Implementing effective charge management (CM, also known as smart charging) methods is one step to facilitate the smooth integration of PEVs. Several previous studies show that with effective CM schemes it is possible to support large numbers of electric vehicles even with constrained electric power infrastructure. In many cases it is also possible for PEVs to not only avoid negative impacts on the power grid, but also to provide grid services, through Vehicle-to-Grid (V2G) technology.
The CM and V2G control schemes that have been proposed in the literature, or in industry, generally fall into one or both of the following categories:
1. Centralized optimization or control methods in which each vehicle submits information to a central authority, which in turn solves an optimization problem that produces a charging schedule for each vehicle.
2. Decentralized methods, in which either utilities set a pricing scheme (e.g., a fixed time-of-use price) and vehicles self-schedule based on those prices, or a market-based scheme is used to generate prices to which vehicle charge management devices respond.
These two approaches have a variety of advantages and disadvantages.
Centralized schemes have the advantage that they can, under some conditions, produce economically optimal outcomes by minimizing costs and avoiding constraint violations in the distribution system. However, optimization/control methods require that vehicle owners provide information (e.g., willingness to pay or anticipated departure times) to a central authority and require that the vehicle owner give up at least some autonomy over the charging of their PEV. While the load serving entity would likely compensate the vehicle owner for this loss of control with a reduced rate for electric energy, this loss of autonomy could be an impediment to adoption of CM schemes. In addition, vehicle owners are unlikely to know in advance their exact travel schedule, which complicates the problem.
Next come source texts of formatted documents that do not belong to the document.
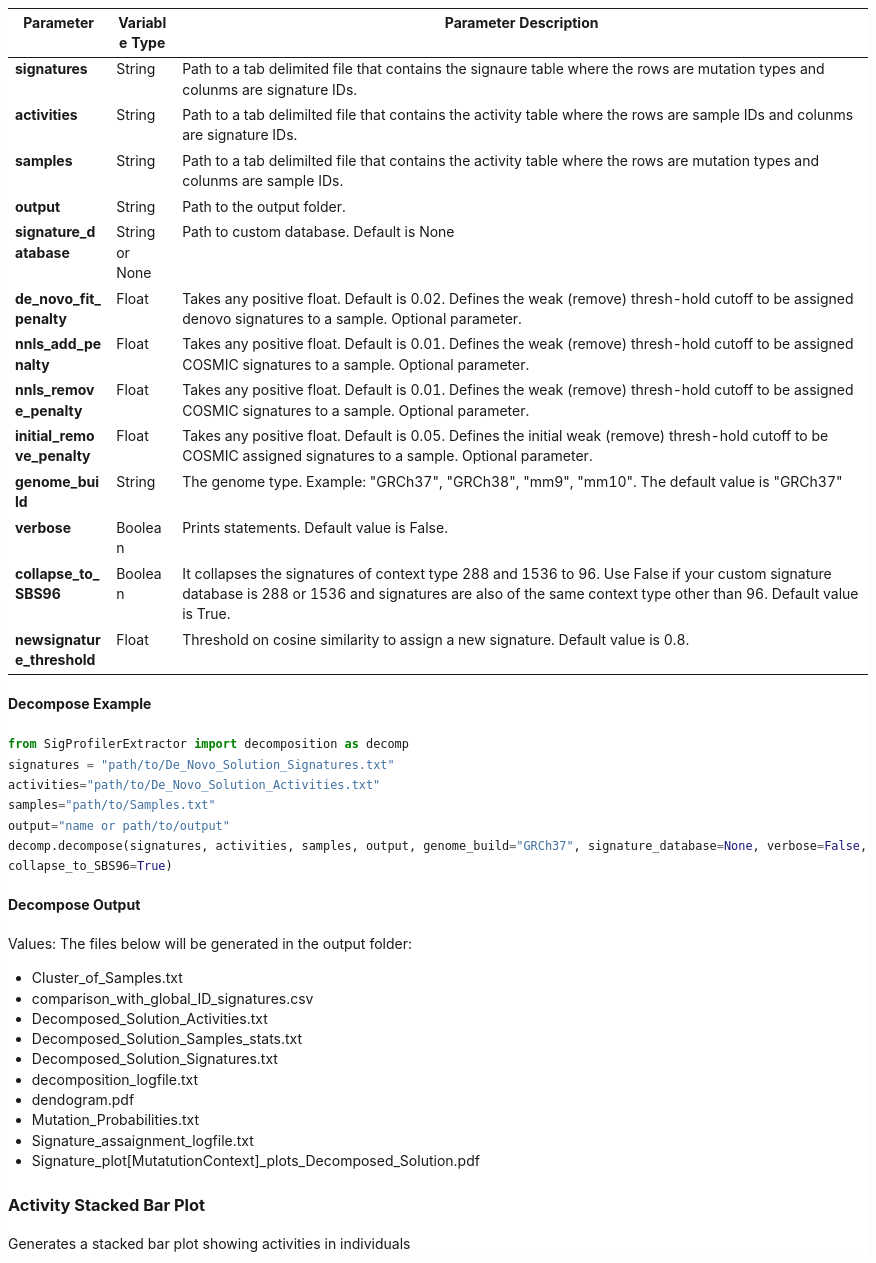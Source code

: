 | Parameter | Variable Type | Parameter Description |
| --------------------- | -------- |-------- |
| **signatures** | String | Path to a  tab delimited file that contains the signaure table where the rows are mutation types and colunms are signature IDs. |
| **activities** | String | Path to a tab delimilted file that contains the activity table where the rows are sample IDs and colunms are signature IDs. |
| **samples** | String | Path to a tab delimilted file that contains the activity table where the rows are mutation types and colunms are sample IDs. |
| **output** | String | Path to the output folder. |
| **signature_database** | String or None | Path to custom database. Default is None  |
| **de_novo_fit_penalty** | Float | Takes any positive float. Default is 0.02. Defines the weak (remove) thresh-hold cutoff to be assigned denovo signatures to a sample. Optional parameter. |
| **nnls_add_penalty** | Float | Takes any positive float. Default is 0.01. Defines the weak (remove) thresh-hold cutoff to be assigned COSMIC signatures to a sample. Optional parameter. |
| **nnls_remove_penalty** | Float | Takes any positive float. Default is 0.01. Defines the weak (remove) thresh-hold cutoff to be assigned COSMIC signatures to a sample. Optional parameter. |
| **initial_remove_penalty** | Float | Takes any positive float. Default is 0.05. Defines the initial weak (remove) thresh-hold cutoff to be COSMIC assigned signatures to a sample. Optional parameter. |
| **genome_build** | String | The genome type. Example: "GRCh37", "GRCh38", "mm9", "mm10". The default value is "GRCh37" |
| **verbose** | Boolean | Prints statements. Default value is False.  |
| **collapse_to_SBS96** | Boolean |  It collapses the signatures of context type 288 and 1536 to 96. Use False if your custom signature database is 288 or 1536 and signatures are also of the same context type other than 96. Default value is True. |
| **newsignature_threshold** | Float |  Threshold on cosine similarity to assign a new signature. Default value is 0.8. |

        
#### Decompose Example
```python 
from SigProfilerExtractor import decomposition as decomp
signatures = "path/to/De_Novo_Solution_Signatures.txt"
activities="path/to/De_Novo_Solution_Activities.txt"
samples="path/to/Samples.txt"
output="name or path/to/output"
decomp.decompose(signatures, activities, samples, output, genome_build="GRCh37", signature_database=None, verbose=False,collapse_to_SBS96=True)
```   
#### Decompose Output   
Values:
  The files below will be generated in the output folder:
  - Cluster_of_Samples.txt
  - comparison_with_global_ID_signatures.csv
  - Decomposed_Solution_Activities.txt
  - Decomposed_Solution_Samples_stats.txt
  - Decomposed_Solution_Signatures.txt
  - decomposition_logfile.txt
  - dendogram.pdf
  - Mutation_Probabilities.txt
  - Signature_assaignment_logfile.txt
  - Signature_plot[MutatutionContext]_plots_Decomposed_Solution.pdf
        
### <a name="plotActivity"></a> Activity Stacked Bar Plot
Generates a stacked bar plot showing activities in individuals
The use of dynamic pricing schemes has been suggested to mitigate the detrimental effects of PEV charging. However, in order for a dynamic pricing scheme to mitigate localized transformer or cable overloading, utilities must install infrastructure that:
(1) determines current capacity and demand; (2) adapts local rates based on this capacity and demand; and (3) relays this rate information to each customer. Furthermore, price-based schemes will require a consumer charging system that: (1) can communicate with the power distribution system; and (2) enables customers to choose to charge based on fluctuating prices or at least have technology installed for making charging decisions. Note that a price-based approach typically requires the power distribution system to know specific information about specific customers, which exacerbates existing concerns about data privacy and security in a Smart Grid environment.
Simple time-of-use pricing schemes, such as a reduction in rate for nighttime charging, do not have these disadvantages as owners have flexibility in choosing how they will respond to the change in prices. However, very simple price-based schemes are unlikely to produce optimal outcomes in terms of avoiding overloads in the distribution network, or minimizing costs. In fact, such time-differentiated pricing could produce new load peaks that increase, rather than decrease aging in the distribution infrastructure.
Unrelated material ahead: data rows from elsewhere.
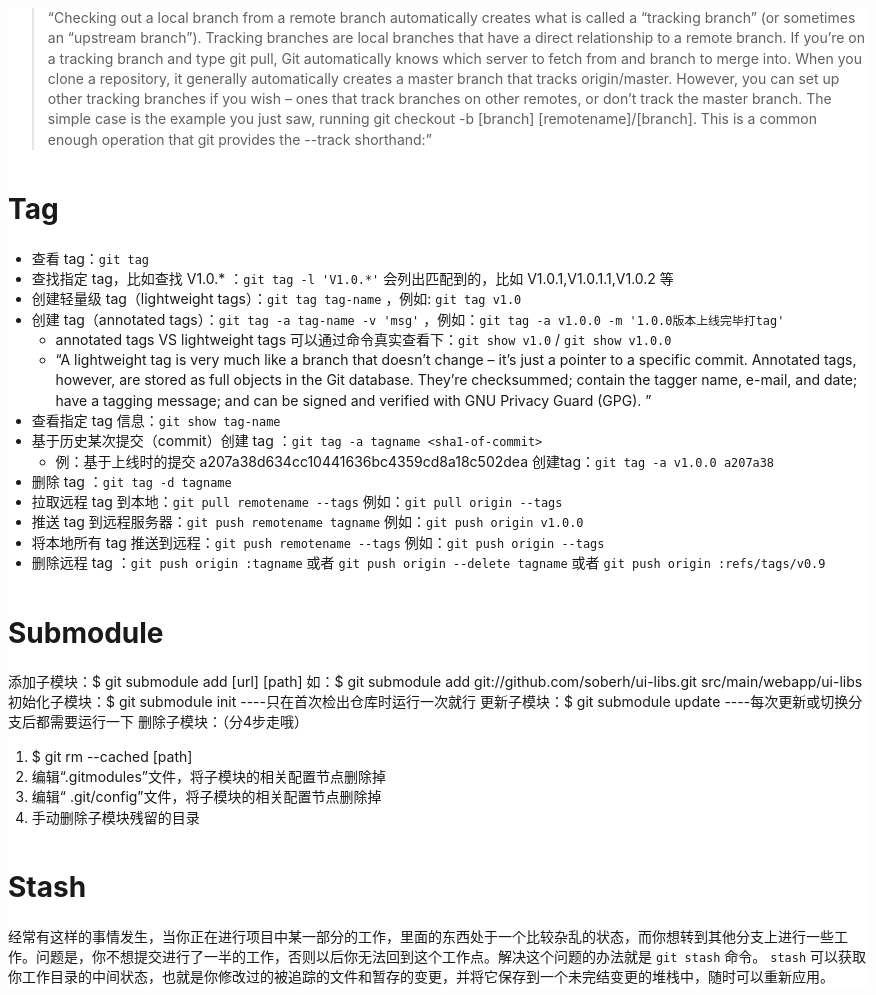 > “Checking out a local branch from a remote branch automatically creates what is called a “tracking branch” (or sometimes an “upstream branch”). Tracking branches are local branches that have a direct relationship to a remote branch. If you’re on a tracking branch and type git pull, Git automatically knows which server to fetch from and branch to merge into.
When you clone a repository, it generally automatically creates a master branch that tracks origin/master. However, you can set up other tracking branches if you wish – ones that track branches on other remotes, or don’t track the master branch. The simple case is the example you just saw, running git checkout -b [branch] [remotename]/[branch]. This is a common enough operation that git provides the --track shorthand:”


# Tag 
- 查看 tag：`git tag`
- 查找指定 tag，比如查找 V1.0.* ：`git tag -l 'V1.0.*'` 会列出匹配到的，比如 V1.0.1,V1.0.1.1,V1.0.2 等
- 创建轻量级 tag（lightweight tags）：`git tag tag-name` ，例如: `git tag v1.0`
- 创建 tag（annotated tags）：`git tag -a tag-name -v 'msg'` ，例如：`git tag -a v1.0.0 -m '1.0.0版本上线完毕打tag'`
  + annotated tags VS lightweight tags 可以通过命令真实查看下：`git show v1.0` / `git show v1.0.0`
  + “A lightweight tag is very much like a branch that doesn’t change – it’s just a pointer to a specific commit.
Annotated tags, however, are stored as full objects in the Git database. They’re checksummed; contain the tagger name, e-mail, and date; have a tagging message; and can be signed and verified with GNU Privacy Guard (GPG). ”
- 查看指定 tag 信息：`git show tag-name`
- 基于历史某次提交（commit）创建 tag ：`git tag -a tagname <sha1-of-commit>`
  + 例：基于上线时的提交 a207a38d634cc10441636bc4359cd8a18c502dea 创建tag：`git tag -a v1.0.0 a207a38`
- 删除 tag ：`git tag -d tagname`
- 拉取远程 tag 到本地：`git pull remotename --tags` 例如：`git pull origin --tags`
- 推送 tag 到远程服务器：`git push remotename tagname`  例如：`git push origin v1.0.0`
- 将本地所有 tag 推送到远程：`git push remotename --tags` 例如：`git push origin --tags`
- 删除远程 tag ：`git push origin :tagname` 或者 `git push origin --delete tagname` 或者 `git push origin :refs/tags/v0.9`

# Submodule 
添加子模块：$ git submodule add [url] [path]
    如：$ git submodule add git://github.com/soberh/ui-libs.git src/main/webapp/ui-libs
初始化子模块：$ git submodule init  ----只在首次检出仓库时运行一次就行
更新子模块：$ git submodule update ----每次更新或切换分支后都需要运行一下
删除子模块：（分4步走哦）
 1) $ git rm --cached [path]
 2) 编辑“.gitmodules”文件，将子模块的相关配置节点删除掉
 3) 编辑“ .git/config”文件，将子模块的相关配置节点删除掉
 4) 手动删除子模块残留的目录

# Stash
经常有这样的事情发生，当你正在进行项目中某一部分的工作，里面的东西处于一个比较杂乱的状态，而你想转到其他分支上进行一些工作。问题是，你不想提交进行了一半的工作，否则以后你无法回到这个工作点。解决这个问题的办法就是 `git stash` 命令。
`stash` 可以获取你工作目录的中间状态，也就是你修改过的被追踪的文件和暂存的变更，并将它保存到一个未完结变更的堆栈中，随时可以重新应用。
The stochastic nature of charging behavior is particularly important to highlight. PEV arrival and departure times vary substantially between owners, days, and within days. Feeder load variability and uncertainty will grow even further with an increase in distributed renewable generation. Vehicle CM schemes that do not adapt well to such uncertainty are unlikely to be successful.
Additionally, other large loads, such as, for example, air conditioning systems, tax the power distribution grid in similar fashion. Accordingly, there is a need for a charge management scheme that enhances the equitable distribution of power to customers, improves the optimal use of the available supply of power, and offers better privacy to customers.